Responding to the threat of an influenza pandemic
EpiVax has developed a tweaked vaccine to combat H7N9 flu that is in clinical tests in Australia, but are the major U.S. public health authorities paying enough attention?
In turn, EpiVax has developed a new vaccine, using its immuno-informatics technology, which is now in clinical trials in Australia. The question is: will the leading U.S. health authorities commit to spending billions on an ineffective vaccine? Or will they invest in the work of EpiVax?
What perhaps is missing from the discussion, something that may be ingrained in the work that scientists do, is the relationship of failure as a necessary part of the innovation process. The desire to translate the ongoing research into an economic development platform often leads to unrealistic expectations about the long-term nature of innovation.
PROVIDENCE – Albert Einstein once said that the definition of insanity was to do the same thing over and over again and expect different results. Repetitive thinking seems to be prevalent in the influenza vaccine industry.
A case in point: There’s a new H7N9 avian flu virus out there. Due to its high rate of lethality [20-40 percent] and pandemic potential, H7N9 preparedness has becoming a priority for public health officials.
The World Health Organization [WHO] is discussing changing the “seed strain” and BARDA [the U.S. Biomedical Advanced Research and Development Authority] is contemplating issuing a new contract for production of the vaccine, according to recent reporting by STAT.

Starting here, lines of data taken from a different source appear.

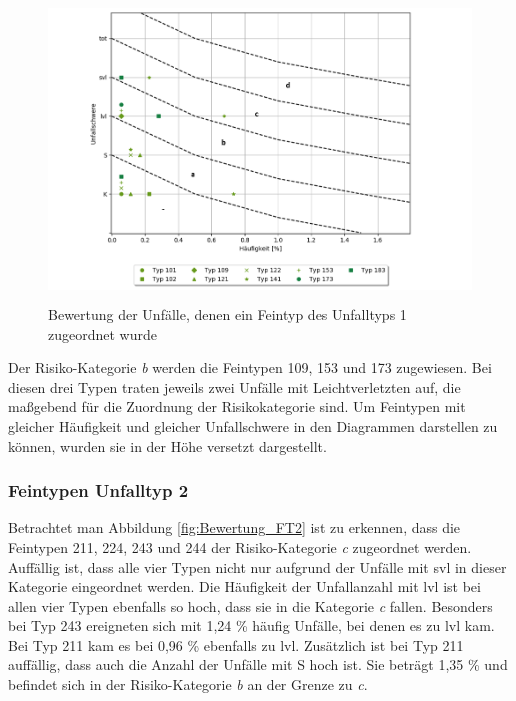 \begin{savenotes}
	\begin{figure}[H]
		\centering
		\includegraphics[width=12cm,height=8cm]{figures/Bewertung_FT1}
		\caption[Bewertung der Unfälle, denen ein Feintyp des Unfalltyps 1 zugeordnet wurde]{Bewertung der Unfälle, denen ein Feintyp des Unfalltyps 1 zugeordnet wurde}\label{fig:Bewertung_FT1}
	\end{figure}
\end{savenotes}

Der Risiko-Kategorie \textit{b} werden die Feintypen 109, 153 und 173 zugewiesen. Bei diesen drei Typen traten jeweils zwei Unfälle mit Leichtverletzten auf, die maßgebend für die Zuordnung der Risikokategorie sind. Um Feintypen mit gleicher Häufigkeit und gleicher Unfallschwere in den Diagrammen darstellen zu können, wurden sie in der Höhe versetzt dargestellt.

\subsubsection{Feintypen Unfalltyp 2}
Betrachtet man Abbildung \ref{fig:Bewertung_FT2} ist zu erkennen, dass die Feintypen 211, 224, 243 und 244 der Risiko-Kategorie \textit{c} zugeordnet werden. Auffällig ist, dass alle vier Typen nicht nur aufgrund der Unfälle mit \ac{svl} in dieser Kategorie eingeordnet werden. Die Häufigkeit der Unfallanzahl mit \ac{lvl} ist bei allen vier Typen ebenfalls so hoch, dass sie in die Kategorie \textit{c} fallen. Besonders bei Typ 243 ereigneten sich mit 1,24 \% häufig Unfälle, bei denen es zu \ac{lvl} kam. Bei Typ 211 kam es bei 0,96 \% ebenfalls zu \ac{lvl}. Zusätzlich ist bei Typ 211 auffällig, dass auch die Anzahl der Unfälle mit \ac{S} hoch ist. Sie beträgt 1,35 \% und befindet sich in der Risiko-Kategorie \textit{b} an der Grenze zu \textit{c}.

The U.S. Centers for Disease Control and Prevention has placed avian influenza H7N9 at the top of the risk scale for its potential for significant pandemic impact.
But the last H7N9 vaccines to be developed were an abject failure. You heard that right.
Novavax’s $97 million vaccine induced only 6 percent seroconversion [as compared to 89 percent for H1N9]. Why? Due to the ability of the virus to be ‘stealth.’
We ask: why would a ‘new’ vaccine, based on the emerging strain, be an improvement over the old, ineffective one? There is reason to be worried.
The number of human cases of H7N9 has rocketed – more than 450 have been reported since last fall.
Add this news: a new strain of H7N9 has emerged in Tennessee [with the same outside, but different internal genes]. You can see why U.S. health officials are concerned.
Making a better vaccine
The failure of H7N9 vaccines was predicted. In April of 2013, within days of the publication of the H7N9 sequence, researchers at EpiVax reported that H7N9 virus was a “stealth” virus, because there were too few T helper epitopes in H7NA to drive effective antibody response.
The scientists compared the new virus with H1N1 and H3N1 and made the prediction before any vaccines were available. The original finding was published in August of 2013.
As predicted, vaccines against the new strain were poorly effective: In stark contrast with vaccines for seasonal influenza [H1N1], H7N9 vaccines generated very low immune responses without adding strong adjuvants.
Seroconversion rates of only 6 percent and 15.6 percent were reported in Phase I clinical trials [as compared to 89 percent for similar unadjuvanted seasonal H1N1 subunit vaccines]. The EpiVax prediction was right on target.
H7N9 is truly “stealth.” One of the ways by which the immune system detects infection is by presenting short peptides derived from the pathogen to T cells, which distinguish between foreign and self-antigens.
Researchers at EpiVax and the University of Rhode Island also produced evidence that the H7N9 hemagglutinin (HA) surface protein had evolved a set of mutations that make it similar to human proteins, and the presented peptides thus resemble self-antigens, activating and expanding regulatory T cells.
These new sequences actively suppressed immune responses – a new means of pathogen escape called camouflage.
Testing the hypothesis
EpiVax tested the immune camouflage hypothesis by challenging peripheral blood mononuclear cells from naïve donors with H7N9-derived peptides. Remarkably, the more the peptide resembled a self-antigen, the less it was able to elicit a T-cell response.
To prove the point, EpiVax “immune engineered” a better vaccine by changing the sequence of the H7 HA Treg epitopes.
In studies carried out at three independent laboratories (publications in preparation), the vaccine proved to be more effective than the “wild type” vaccine. This “optimized” H7 HA vaccine was produced by Protein Sciences corporation. It is currently in clinical trials in Australia. [Thanks to Nik Petrovsky.]
What is the message?
Before WHO, BARDA and the National Institutes of Health make the decision to order up an entirely new vaccine to protect against the new H7N9 viruses, they should consider whether the new strain is still a “stealth” virus [that it contains the Treg epitopes discovered in the original strain].
And, in the interest of science, EpiVax scientists would be happy to share their “immune-engineered” fix. If not, BARDA and the CDC will certainly make the same mistake they made in 2013.
What was that definition of insanity? Anyone?
Dr. Anne De Groot is the CEO and CSO of EpiVax. This story was adapted from her most recent blog post.